The DI Trust Fund satisfies the test of short-range financial adequacy because the trust fund ratio stays above 100 percent throughout the 10-year short-range period. The DI trust fund ratio is estimated to be 132 percent at the beginning of 2026 and is projected to increase through the end of the short-range period.
On a combined basis, OASDI fails the test of short-range financial adequacy because the OASDI trust fund ratio declines to 92 percent by the beginning of 2029 and continues to decline until reserves become depleted in the third quarter of 2034. Figure II.D1 shows that the OASDI trust fund ratio is expected to decline throughout the short-range period, as it has since 2010.
The level of the combined trust fund reserves is projected to decline in 2026, as it has since 2021, and to continue to decline throughout the remainder of the short-range period.
Long-Range Actuarial Estimates
The Trustees use three types of measures to assess the program’s actuarial status over the long-range period (2026 through 2100):
These measures are expressed as percentages of taxable payroll, as percentages of Gross Domestic Product (GDP), or in dollars.1
The Trustees also apply a test of long-range close actuarial balance each year. To satisfy the test, a trust fund must meet two conditions:
Under the intermediate assumptions, the OASI Trust Fund and the combined OASI and DI Trust Funds fail the test of long-range close actuarial balance, while the DI Trust Fund satisfies the test.
Annual Income Rates, Cost Rates, and Balances
Figure II.D2 illustrates the year-by-year relationship among OASDI income (excluding interest), cost (including scheduled benefits), and expenditures (including payable benefits) starting in 2000 and for the full 75-year projection period, which is 2026 through 2100. The figure shows all values as percentages of taxable payroll.
Under the intermediate assumptions, demographic factors cause the projected cost rate to rise rapidly until about 2085 and then to decline slightly and roughly stabilize at just over 20 percent. After some small fluctuations through 2027, the income rate is projected to be relatively stable at somewhat above 13 percent throughout the remainder of the 75‑year period ending in 2100.
Annual OASDI cost has exceeded non-interest income every year beginning with 2010. Cost is projected to continue to exceed non-interest income throughout the 75-year valuation period. Cost is projected to exceed total income in 2026, as it has each year beginning in 2021. As a result, the combined OASI and DI Trust Fund reserves decline until they become depleted in 2034.
After reserves for the OASDI program are depleted, continuing income is sufficient to pay 83 percent of OASDI scheduled benefits for the rest of 2034, declining to 65 percent for 2100. Figure II.D2 shows OASDI operations as a combined whole.
Note that under current law, the differences between scheduled and payable benefits for OASI would begin before 2034, in 2032, when the OASI Trust Fund reserves are projected to become depleted.

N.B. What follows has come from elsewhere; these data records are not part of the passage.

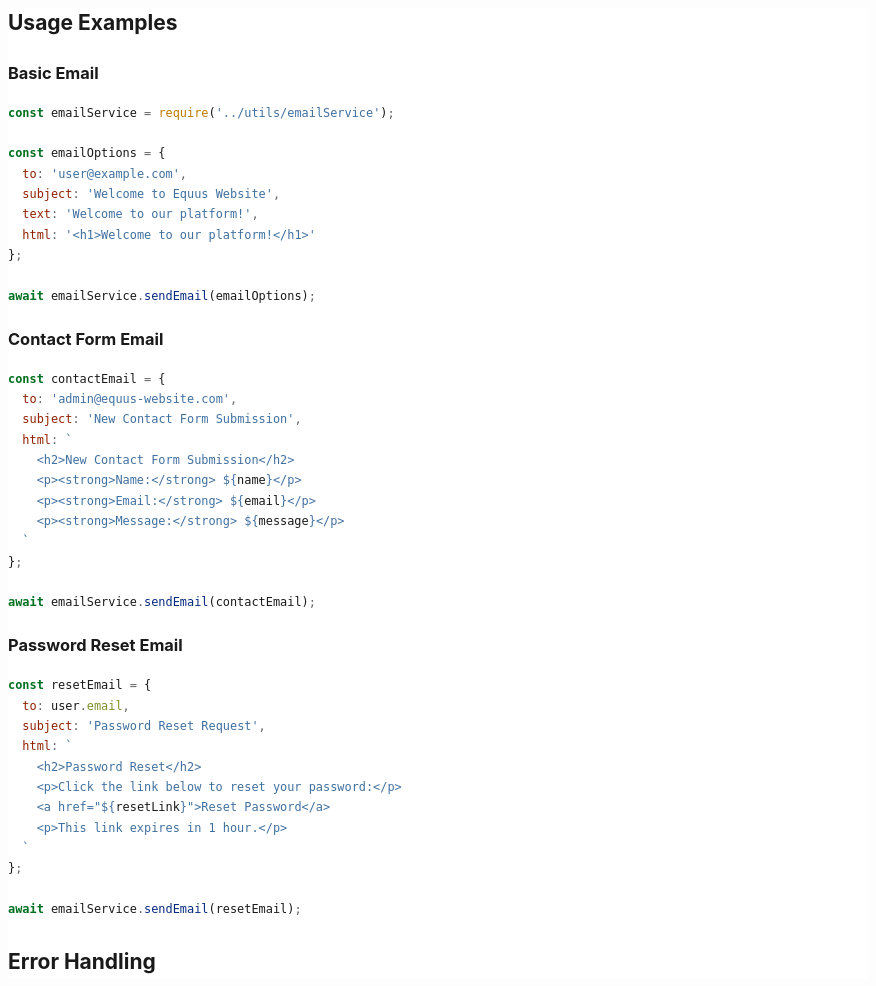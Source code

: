 ## Usage Examples

### Basic Email
```javascript
const emailService = require('../utils/emailService');

const emailOptions = {
  to: 'user@example.com',
  subject: 'Welcome to Equus Website',
  text: 'Welcome to our platform!',
  html: '<h1>Welcome to our platform!</h1>'
};

await emailService.sendEmail(emailOptions);
```

### Contact Form Email
```javascript
const contactEmail = {
  to: 'admin@equus-website.com',
  subject: 'New Contact Form Submission',
  html: `
    <h2>New Contact Form Submission</h2>
    <p><strong>Name:</strong> ${name}</p>
    <p><strong>Email:</strong> ${email}</p>
    <p><strong>Message:</strong> ${message}</p>
  `
};

await emailService.sendEmail(contactEmail);
```

### Password Reset Email
```javascript
const resetEmail = {
  to: user.email,
  subject: 'Password Reset Request',
  html: `
    <h2>Password Reset</h2>
    <p>Click the link below to reset your password:</p>
    <a href="${resetLink}">Reset Password</a>
    <p>This link expires in 1 hour.</p>
  `
};

await emailService.sendEmail(resetEmail);
```

## Error Handling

After the reserves are depleted, projected OASI income is sufficient to pay 78 percent of scheduled OASI benefits for the rest of 2032, declining to 62 percent for 2100. A graph showing the patterns for OASI alone would look very similar to figure II.D2, so it is not included here.
Scheduled benefits equal payable benefits for the DI program throughout the entire 75-year projection period, because the reserves of the DI Trust Fund are projected to remain positive during the period.

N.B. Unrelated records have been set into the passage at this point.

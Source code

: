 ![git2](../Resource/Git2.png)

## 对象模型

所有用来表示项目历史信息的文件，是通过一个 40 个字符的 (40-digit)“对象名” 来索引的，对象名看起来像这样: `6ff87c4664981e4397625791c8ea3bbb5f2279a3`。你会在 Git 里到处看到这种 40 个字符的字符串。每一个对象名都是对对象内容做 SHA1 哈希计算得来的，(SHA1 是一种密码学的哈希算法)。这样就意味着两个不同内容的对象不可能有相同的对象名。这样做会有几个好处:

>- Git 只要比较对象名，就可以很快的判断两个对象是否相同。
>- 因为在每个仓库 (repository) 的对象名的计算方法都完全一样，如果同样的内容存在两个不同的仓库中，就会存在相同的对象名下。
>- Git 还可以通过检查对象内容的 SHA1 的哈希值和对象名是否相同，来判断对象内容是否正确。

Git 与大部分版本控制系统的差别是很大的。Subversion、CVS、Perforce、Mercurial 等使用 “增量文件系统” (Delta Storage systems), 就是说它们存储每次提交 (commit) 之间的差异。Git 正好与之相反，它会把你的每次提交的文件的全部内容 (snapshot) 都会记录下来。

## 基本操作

Figure II.D3 shows the estimated number of covered workers per OASDI beneficiary. Figures II.D2 and II.D3 illustrate the inverse relationship between cost rates and the number of workers per beneficiary. In particular, the projected future increase in the cost rate reflects a projected decline in the number of covered workers per beneficiary. There were about 2.6 workers for every OASDI beneficiary in 2025.
This ratio had been stable, remaining between 3.2 and 3.4 from 1974 through 2008. It has generally declined since then, initially due to the economic recession of 2007-09 and the beginning of a notable demographic shift. This shift causes the ratio of workers to beneficiaries to decline, as workers of lower-birth-rate generations replace workers of earlier generations. Under the Trustees’ intermediate assumptions, the underlying demographic shift will continue to drive this ratio down over the next 60 years, to about 1.9 by 2075.

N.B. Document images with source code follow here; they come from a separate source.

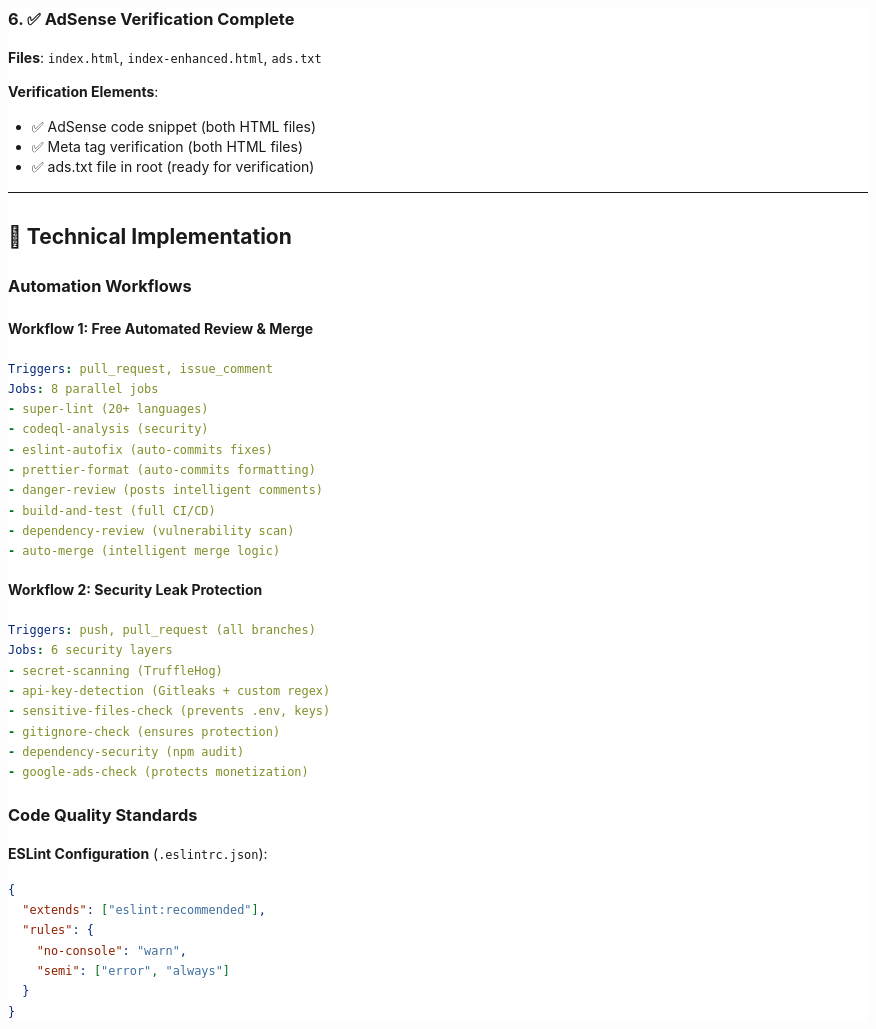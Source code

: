 ### 6. ✅ AdSense Verification Complete
**Files**: `index.html`, `index-enhanced.html`, `ads.txt`

**Verification Elements**:
- ✅ AdSense code snippet (both HTML files)
- ✅ Meta tag verification (both HTML files)
- ✅ ads.txt file in root (ready for verification)

---

## 🔧 Technical Implementation

### Automation Workflows

#### Workflow 1: Free Automated Review & Merge
```yaml
Triggers: pull_request, issue_comment
Jobs: 8 parallel jobs
- super-lint (20+ languages)
- codeql-analysis (security)
- eslint-autofix (auto-commits fixes)
- prettier-format (auto-commits formatting)
- danger-review (posts intelligent comments)
- build-and-test (full CI/CD)
- dependency-review (vulnerability scan)
- auto-merge (intelligent merge logic)
```

#### Workflow 2: Security Leak Protection
```yaml
Triggers: push, pull_request (all branches)
Jobs: 6 security layers
- secret-scanning (TruffleHog)
- api-key-detection (Gitleaks + custom regex)
- sensitive-files-check (prevents .env, keys)
- gitignore-check (ensures protection)
- dependency-security (npm audit)
- google-ads-check (protects monetization)
```

### Code Quality Standards

**ESLint Configuration** (`.eslintrc.json`):
```json
{
  "extends": ["eslint:recommended"],
  "rules": {
    "no-console": "warn",
    "semi": ["error", "always"]
  }
}
```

Figure II.D3.—Number of Covered Workers Per OASDI Beneficiary
Another important way to look at Social Security’s future actuarial status is to view its annual cost and non-interest income as a share of GDP. As shown in figure II.D4, Social Security’s cost as a percentage of GDP is generally projected to grow from 5.3 percent in 2026 to a peak of about 6.9 percent for 2084 and then decline to 6.7 percent for 2100. Social Security’s non-interest income is 4.4 percent of GDP in 2026 and rises gradually to a peak of about 4.8 percent for 2035. Thereafter, non-interest income as a percentage of GDP declines gradually, to about 4.5 percent for 2100.
Trust Fund Ratios
The trust fund ratio is defined as the reserves at the beginning of a year expressed as a percentage of the cost during the year. The trust fund ratio thus represents the proportion of a year’s cost that could be paid solely with the accumulated reserves at the beginning of the year.
Table II.D1 displays the projected maximum trust fund ratios during the long-range period for the OASI, DI, and combined OASI and DI funds. The table also shows the year of maximum projected trust fund ratio during the long-range projection period (2026 through 2100) and the year of trust fund reserve depletion.
Trust fund ratios for OASI and OASDI are projected to decline from their current levels until reserve depletion. For DI, the trust fund ratio is projected to rise throughout the 75-year projection period from 132 percent of annual cost in 2026 to 857 percent of annual cost at the beginning of 2100. Figure II.D7 illustrates these patterns.
Projected year of trust fund reserve depletion

a
The reserves of the trust fund are projected to remain positive during the 75-year period ending in 2100.

Summary Measures
The actuarial balance is a summary measure of the program’s financial status through the end of the 75-year valuation period. The actuarial balance measure includes:
The actuarial balance is essentially the difference between the present values of income and cost from the start of the program in 1937 through the end of the valuation period, expressed as a percentage of the taxable payroll for the 75-year valuation period.
A negative actuarial balance is called an actuarial deficit. The actuarial deficit represents the average amount of change in income or cost that is needed throughout the valuation period in order to achieve actuarial balance.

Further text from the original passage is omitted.